Otro golpe al bolsillo de la city: la inflación de junio confirma que el plan económico de Milei sigue firme

El Gobierno nacional volvió a mostrar números que hace apenas tres años eran impensados. En junio, la inflación se ubicó en 1,9%, consolidando una tendencia descendente que contrasta de manera brutal con el descalabro que dejó el kirchnerismo antes de retirarse del poder. El ministro de Economía, Luis Caputo, no ocultó su entusiasmo y hasta se permitió un guiño futbolero al celebrar el dato junto a la eliminación de Francia del Mundial: “Inflación 1,9%, el Central compras récord de 532 millones y baile de España a Francia. ¿Podemos decir que hoy es un buen día?”, escribió en su cuenta de X.

Más allá de la broma, el trasfondo es contundente: la macroeconomía argentina sigue ordenándose mes a mes, con superávit fiscal sostenido y un Banco Central que acumula compras récord de reservas. Un escenario que, hace no tanto, ningún economista serio hubiera imaginado después de la fiesta de emisión monetaria y controles de cambio que dejó como legado el Frente de Todos.

Sin embargo, el propio Gobierno reconoce que el camino no está exento de desafíos. La canasta básica subió 2,2%, por encima del promedio general, y una familia tipo necesitó $1.531.473 para no caer en la pobreza.
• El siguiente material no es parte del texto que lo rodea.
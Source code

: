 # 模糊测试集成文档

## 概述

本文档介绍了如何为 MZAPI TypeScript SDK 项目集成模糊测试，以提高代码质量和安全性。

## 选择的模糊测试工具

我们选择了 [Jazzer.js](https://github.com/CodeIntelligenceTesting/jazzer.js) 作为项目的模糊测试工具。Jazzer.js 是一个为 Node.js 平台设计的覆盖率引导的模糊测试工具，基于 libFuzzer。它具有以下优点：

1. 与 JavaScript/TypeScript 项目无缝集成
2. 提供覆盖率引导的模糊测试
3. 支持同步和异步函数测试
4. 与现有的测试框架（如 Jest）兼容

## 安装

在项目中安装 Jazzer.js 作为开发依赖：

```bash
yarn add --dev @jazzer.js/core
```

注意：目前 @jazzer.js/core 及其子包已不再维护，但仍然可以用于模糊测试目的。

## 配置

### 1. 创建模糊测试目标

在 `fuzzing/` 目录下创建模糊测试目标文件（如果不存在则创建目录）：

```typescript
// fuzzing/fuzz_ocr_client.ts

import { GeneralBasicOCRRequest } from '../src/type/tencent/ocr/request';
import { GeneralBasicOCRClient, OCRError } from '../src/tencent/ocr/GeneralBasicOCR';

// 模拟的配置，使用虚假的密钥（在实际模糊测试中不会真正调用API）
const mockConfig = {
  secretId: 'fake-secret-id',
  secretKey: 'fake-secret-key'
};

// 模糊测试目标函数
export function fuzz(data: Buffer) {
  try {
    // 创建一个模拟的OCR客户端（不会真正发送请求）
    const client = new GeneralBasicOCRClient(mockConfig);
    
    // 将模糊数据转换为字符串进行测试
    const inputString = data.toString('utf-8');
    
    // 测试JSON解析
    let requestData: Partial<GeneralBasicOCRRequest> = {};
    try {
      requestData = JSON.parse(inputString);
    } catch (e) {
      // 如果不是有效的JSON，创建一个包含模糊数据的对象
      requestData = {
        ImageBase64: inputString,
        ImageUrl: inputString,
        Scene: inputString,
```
Son cifras que exponen que todavía queda trabajo por hacer, pero que también deben leerse en el contexto de una economía que viene saliendo de una emergencia heredada, con años de atraso tarifario, cepo cambiario y populismo fiscal que destruyeron el poder adquisitivo de los argentinos mucho antes de que La Libertad Avanza llegara a la Casa Rosada.
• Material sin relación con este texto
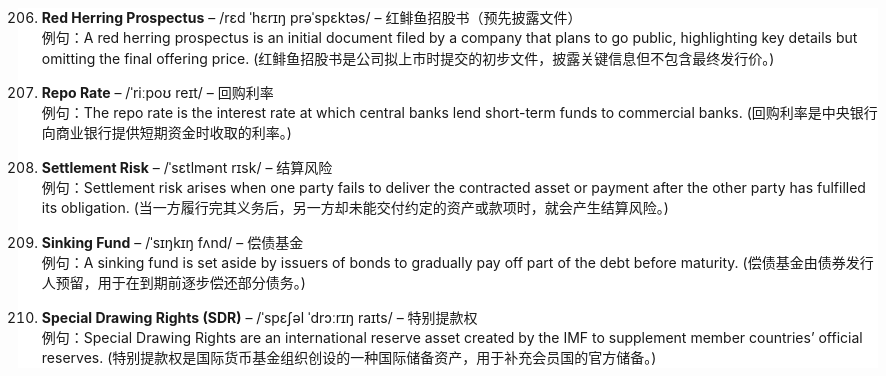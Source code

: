 206. **Red Herring Prospectus** – /rɛd ˈhɛrɪŋ prəˈspɛktəs/ – 红鲱鱼招股书（预先披露文件）  
      例句：A red herring prospectus is an initial document filed by a company that plans to go public, highlighting key details but omitting the final offering price. (红鲱鱼招股书是公司拟上市时提交的初步文件，披露关键信息但不包含最终发行价。)

207. **Repo Rate** – /ˈriːpoʊ reɪt/ – 回购利率  
      例句：The repo rate is the interest rate at which central banks lend short-term funds to commercial banks. (回购利率是中央银行向商业银行提供短期资金时收取的利率。)

208. **Settlement Risk** – /ˈsɛtlmənt rɪsk/ – 结算风险  
      例句：Settlement risk arises when one party fails to deliver the contracted asset or payment after the other party has fulfilled its obligation. (当一方履行完其义务后，另一方却未能交付约定的资产或款项时，就会产生结算风险。)

209. **Sinking Fund** – /ˈsɪŋkɪŋ fʌnd/ – 偿债基金  
      例句：A sinking fund is set aside by issuers of bonds to gradually pay off part of the debt before maturity. (偿债基金由债券发行人预留，用于在到期前逐步偿还部分债务。)

210. **Special Drawing Rights (SDR)** – /ˈspɛʃəl ˈdrɔːrɪŋ raɪts/ – 特别提款权  
      例句：Special Drawing Rights are an international reserve asset created by the IMF to supplement member countries’ official reserves. (特别提款权是国际货币基金组织创设的一种国际储备资产，用于补充会员国的官方储备。)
De hecho, un informe del CEPA reconoce que la remuneración mediana de los salarios registrados creció 305% entre 2023 y 2026, un dato que el propio kirchnerismo prefiere no mencionar cuando sale a criticar la gestión de Milei. Es cierto que rubros como el transporte —con aumentos acumulados de hasta 1926% en el subte— o los servicios muestran subas fuertes, producto inevitable de la normalización de tarifas que durante una década estuvieron pisadas artificialmente para disimular el desastre fiscal del Estado kirchnerista. Sostener esa mentira ya no es una opción: o se pagan los costos reales, o se vuelve al abismo de la timba cambiaria y la emisión descontrolada.

En el plano político, el oficialismo redobla la apuesta con la convicción de que las reformas estructurales son, en sí mismas, la mejor campaña electoral. Karina Milei conduce el armado territorial pensando en una reelección en primera vuelta, evitando así cualquier escenario de polarización riesgosa.

Mientras tanto, en la vereda de enfrente, algunas encuestas ubican a Axel Kicillof como referente de la oposición. Llama la atención que quien hoy se presenta como alternativa sea, justamente, uno de los arquitectos del modelo económico que llevó a la Argentina al borde del colapso durante los últimos gobiernos peronistas. En la provincia de Buenos Aires, además, la inseguridad, el clientelismo y la falta de gestión municipal en buena parte del conurbano siguen siendo la marca registrada de intendentes que administran presupuestos multimillonarios sin resultados visibles para los vecinos.

El desafío para el Gobierno nacional es sostener el rumbo del ajuste ordenado y bajar la inflación de manera definitiva, mientras la oposición peronista bonaerense insiste en mirar para otro lado frente a sus propios fracasos de gestión.